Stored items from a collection
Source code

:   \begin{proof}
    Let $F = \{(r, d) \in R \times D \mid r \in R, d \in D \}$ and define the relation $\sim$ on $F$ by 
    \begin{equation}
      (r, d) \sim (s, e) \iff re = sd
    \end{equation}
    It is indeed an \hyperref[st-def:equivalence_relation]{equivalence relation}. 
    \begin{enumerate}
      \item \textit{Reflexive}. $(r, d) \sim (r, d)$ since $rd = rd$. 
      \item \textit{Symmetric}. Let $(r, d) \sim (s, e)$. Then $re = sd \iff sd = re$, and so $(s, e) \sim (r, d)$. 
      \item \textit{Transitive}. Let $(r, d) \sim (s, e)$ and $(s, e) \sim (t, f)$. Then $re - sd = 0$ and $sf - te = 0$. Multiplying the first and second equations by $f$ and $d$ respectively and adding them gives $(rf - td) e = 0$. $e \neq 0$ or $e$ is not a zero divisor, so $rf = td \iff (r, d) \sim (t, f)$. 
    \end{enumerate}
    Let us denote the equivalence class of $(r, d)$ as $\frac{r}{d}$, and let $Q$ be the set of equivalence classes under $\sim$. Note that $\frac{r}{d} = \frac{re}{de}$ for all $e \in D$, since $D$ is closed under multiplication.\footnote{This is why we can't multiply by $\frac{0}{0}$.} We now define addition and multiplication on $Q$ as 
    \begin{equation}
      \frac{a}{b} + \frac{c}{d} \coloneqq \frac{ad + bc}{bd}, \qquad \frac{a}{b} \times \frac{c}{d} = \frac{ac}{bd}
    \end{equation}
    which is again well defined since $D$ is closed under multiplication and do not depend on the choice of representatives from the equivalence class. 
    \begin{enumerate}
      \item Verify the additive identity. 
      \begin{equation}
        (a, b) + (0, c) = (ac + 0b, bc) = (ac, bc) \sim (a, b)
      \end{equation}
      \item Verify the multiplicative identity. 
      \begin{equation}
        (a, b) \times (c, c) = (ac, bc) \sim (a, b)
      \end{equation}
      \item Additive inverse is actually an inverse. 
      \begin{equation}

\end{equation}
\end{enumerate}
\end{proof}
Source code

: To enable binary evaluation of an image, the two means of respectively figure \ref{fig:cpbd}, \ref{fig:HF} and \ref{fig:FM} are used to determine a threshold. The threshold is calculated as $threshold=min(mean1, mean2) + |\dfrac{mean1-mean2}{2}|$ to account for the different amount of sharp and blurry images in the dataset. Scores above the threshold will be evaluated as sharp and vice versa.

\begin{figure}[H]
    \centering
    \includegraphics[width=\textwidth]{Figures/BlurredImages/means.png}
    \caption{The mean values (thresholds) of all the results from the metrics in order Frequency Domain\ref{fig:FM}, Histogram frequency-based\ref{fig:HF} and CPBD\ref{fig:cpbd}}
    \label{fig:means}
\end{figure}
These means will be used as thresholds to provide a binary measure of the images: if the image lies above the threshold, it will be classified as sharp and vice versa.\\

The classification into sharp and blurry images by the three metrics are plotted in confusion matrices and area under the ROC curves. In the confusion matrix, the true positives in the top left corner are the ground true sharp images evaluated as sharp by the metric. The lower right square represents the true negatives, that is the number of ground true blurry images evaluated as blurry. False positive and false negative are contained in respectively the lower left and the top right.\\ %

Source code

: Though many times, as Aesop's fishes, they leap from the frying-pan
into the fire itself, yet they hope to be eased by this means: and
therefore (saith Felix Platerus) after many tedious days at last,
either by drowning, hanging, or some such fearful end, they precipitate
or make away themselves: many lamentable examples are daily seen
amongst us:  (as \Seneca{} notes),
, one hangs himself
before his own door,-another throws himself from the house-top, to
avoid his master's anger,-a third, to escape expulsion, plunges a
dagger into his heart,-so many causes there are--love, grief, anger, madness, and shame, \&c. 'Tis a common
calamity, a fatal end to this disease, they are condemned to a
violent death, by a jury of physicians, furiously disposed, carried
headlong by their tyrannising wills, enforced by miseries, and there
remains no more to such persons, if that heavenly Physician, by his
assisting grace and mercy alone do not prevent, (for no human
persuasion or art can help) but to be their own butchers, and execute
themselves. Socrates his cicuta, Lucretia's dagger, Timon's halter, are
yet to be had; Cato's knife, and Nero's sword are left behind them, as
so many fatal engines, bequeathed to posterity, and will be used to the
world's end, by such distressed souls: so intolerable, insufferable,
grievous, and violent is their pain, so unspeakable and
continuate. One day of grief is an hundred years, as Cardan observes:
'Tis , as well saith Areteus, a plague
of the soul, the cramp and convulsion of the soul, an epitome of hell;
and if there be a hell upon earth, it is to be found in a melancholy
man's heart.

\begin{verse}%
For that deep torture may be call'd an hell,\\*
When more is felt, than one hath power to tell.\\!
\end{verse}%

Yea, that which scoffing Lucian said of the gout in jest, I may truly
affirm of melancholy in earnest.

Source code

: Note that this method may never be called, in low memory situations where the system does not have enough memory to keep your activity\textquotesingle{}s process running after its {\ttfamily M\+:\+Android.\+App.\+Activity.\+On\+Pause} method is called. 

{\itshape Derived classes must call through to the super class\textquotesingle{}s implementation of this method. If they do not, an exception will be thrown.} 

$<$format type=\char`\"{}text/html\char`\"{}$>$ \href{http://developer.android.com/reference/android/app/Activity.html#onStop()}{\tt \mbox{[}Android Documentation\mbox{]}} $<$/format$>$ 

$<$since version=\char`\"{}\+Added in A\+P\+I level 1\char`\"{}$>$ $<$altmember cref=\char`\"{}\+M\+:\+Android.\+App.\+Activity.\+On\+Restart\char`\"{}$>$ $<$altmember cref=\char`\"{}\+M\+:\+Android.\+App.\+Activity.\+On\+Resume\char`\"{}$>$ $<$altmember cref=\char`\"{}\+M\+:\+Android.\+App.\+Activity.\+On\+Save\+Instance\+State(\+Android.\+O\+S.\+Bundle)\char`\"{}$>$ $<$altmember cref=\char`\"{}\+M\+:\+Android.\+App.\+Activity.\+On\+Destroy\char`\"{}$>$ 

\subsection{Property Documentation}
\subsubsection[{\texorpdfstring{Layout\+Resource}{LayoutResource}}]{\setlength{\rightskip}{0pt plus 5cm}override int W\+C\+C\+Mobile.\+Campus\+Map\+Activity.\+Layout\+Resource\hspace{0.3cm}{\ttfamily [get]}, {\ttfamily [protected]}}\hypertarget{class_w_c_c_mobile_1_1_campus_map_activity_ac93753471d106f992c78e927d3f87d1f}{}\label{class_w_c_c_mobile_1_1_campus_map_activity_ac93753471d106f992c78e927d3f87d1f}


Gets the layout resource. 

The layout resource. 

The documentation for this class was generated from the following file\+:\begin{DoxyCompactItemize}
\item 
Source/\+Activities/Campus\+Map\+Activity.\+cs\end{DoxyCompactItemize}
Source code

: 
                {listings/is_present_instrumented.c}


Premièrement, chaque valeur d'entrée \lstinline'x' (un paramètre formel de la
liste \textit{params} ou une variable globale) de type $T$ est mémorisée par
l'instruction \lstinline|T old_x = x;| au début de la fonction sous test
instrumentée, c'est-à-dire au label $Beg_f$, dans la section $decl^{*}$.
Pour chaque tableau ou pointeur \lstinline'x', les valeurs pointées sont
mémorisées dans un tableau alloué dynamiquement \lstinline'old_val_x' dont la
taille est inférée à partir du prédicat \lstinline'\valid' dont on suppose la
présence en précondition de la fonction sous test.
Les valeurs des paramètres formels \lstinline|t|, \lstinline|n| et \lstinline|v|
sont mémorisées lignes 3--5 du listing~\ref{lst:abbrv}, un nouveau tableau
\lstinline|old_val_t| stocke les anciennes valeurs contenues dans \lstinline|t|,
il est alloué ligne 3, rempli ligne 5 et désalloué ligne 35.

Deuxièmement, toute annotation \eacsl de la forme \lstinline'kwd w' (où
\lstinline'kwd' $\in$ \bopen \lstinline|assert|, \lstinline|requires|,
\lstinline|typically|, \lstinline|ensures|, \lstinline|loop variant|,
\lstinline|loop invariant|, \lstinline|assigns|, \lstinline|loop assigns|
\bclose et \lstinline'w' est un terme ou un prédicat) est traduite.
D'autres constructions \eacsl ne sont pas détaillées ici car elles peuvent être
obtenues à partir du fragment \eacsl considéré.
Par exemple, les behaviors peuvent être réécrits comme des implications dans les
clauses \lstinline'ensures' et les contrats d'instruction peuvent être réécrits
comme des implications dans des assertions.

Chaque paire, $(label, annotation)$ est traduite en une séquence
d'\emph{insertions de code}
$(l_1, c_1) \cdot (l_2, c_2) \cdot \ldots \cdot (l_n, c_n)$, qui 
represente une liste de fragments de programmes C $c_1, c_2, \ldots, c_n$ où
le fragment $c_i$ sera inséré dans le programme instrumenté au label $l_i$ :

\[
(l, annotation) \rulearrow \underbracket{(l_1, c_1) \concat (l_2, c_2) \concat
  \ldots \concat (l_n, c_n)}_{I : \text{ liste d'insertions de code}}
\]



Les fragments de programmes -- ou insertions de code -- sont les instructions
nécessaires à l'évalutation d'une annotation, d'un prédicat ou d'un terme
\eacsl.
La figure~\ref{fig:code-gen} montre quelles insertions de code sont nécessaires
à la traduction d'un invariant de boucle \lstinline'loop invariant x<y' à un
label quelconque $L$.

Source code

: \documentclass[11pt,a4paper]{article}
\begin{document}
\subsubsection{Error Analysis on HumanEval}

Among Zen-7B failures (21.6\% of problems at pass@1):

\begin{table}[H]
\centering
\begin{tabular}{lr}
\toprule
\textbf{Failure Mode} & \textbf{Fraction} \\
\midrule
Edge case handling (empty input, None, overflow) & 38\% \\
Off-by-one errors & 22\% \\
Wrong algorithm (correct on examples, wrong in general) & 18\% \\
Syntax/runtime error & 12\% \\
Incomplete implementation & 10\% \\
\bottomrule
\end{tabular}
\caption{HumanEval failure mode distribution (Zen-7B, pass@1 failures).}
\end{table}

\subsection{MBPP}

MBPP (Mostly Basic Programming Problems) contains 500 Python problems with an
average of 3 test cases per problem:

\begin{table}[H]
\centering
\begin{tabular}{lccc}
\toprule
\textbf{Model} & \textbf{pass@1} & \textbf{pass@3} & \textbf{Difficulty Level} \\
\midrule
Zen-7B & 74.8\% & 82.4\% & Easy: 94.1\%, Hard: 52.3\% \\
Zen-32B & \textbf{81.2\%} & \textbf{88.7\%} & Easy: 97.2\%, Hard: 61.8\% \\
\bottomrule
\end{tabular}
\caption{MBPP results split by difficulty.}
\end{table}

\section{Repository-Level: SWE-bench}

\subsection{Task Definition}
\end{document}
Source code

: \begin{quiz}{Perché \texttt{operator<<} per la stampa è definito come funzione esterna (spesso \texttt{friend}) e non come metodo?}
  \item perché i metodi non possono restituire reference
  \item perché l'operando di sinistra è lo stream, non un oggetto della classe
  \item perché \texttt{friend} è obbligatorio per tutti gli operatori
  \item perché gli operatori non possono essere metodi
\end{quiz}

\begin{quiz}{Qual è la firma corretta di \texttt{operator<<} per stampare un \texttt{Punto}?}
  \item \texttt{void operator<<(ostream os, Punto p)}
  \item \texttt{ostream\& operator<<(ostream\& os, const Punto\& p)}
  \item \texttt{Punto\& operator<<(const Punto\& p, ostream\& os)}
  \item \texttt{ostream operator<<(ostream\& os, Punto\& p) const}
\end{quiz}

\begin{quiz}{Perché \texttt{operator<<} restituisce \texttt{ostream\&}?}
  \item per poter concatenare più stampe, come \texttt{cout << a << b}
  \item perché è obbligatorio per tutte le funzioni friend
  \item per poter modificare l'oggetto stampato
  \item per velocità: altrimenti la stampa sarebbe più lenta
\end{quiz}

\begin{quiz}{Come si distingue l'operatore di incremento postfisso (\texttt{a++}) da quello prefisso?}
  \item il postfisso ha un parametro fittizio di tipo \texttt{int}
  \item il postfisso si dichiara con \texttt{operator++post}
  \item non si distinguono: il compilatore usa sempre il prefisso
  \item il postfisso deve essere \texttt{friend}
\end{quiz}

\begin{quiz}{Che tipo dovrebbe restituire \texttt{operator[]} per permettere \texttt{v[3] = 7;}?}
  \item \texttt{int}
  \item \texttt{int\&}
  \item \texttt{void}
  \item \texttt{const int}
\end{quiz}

## Problem requirements:
Working down the entries above, count each line in which "type" occurs, and state only the resulting number.

## Result:
2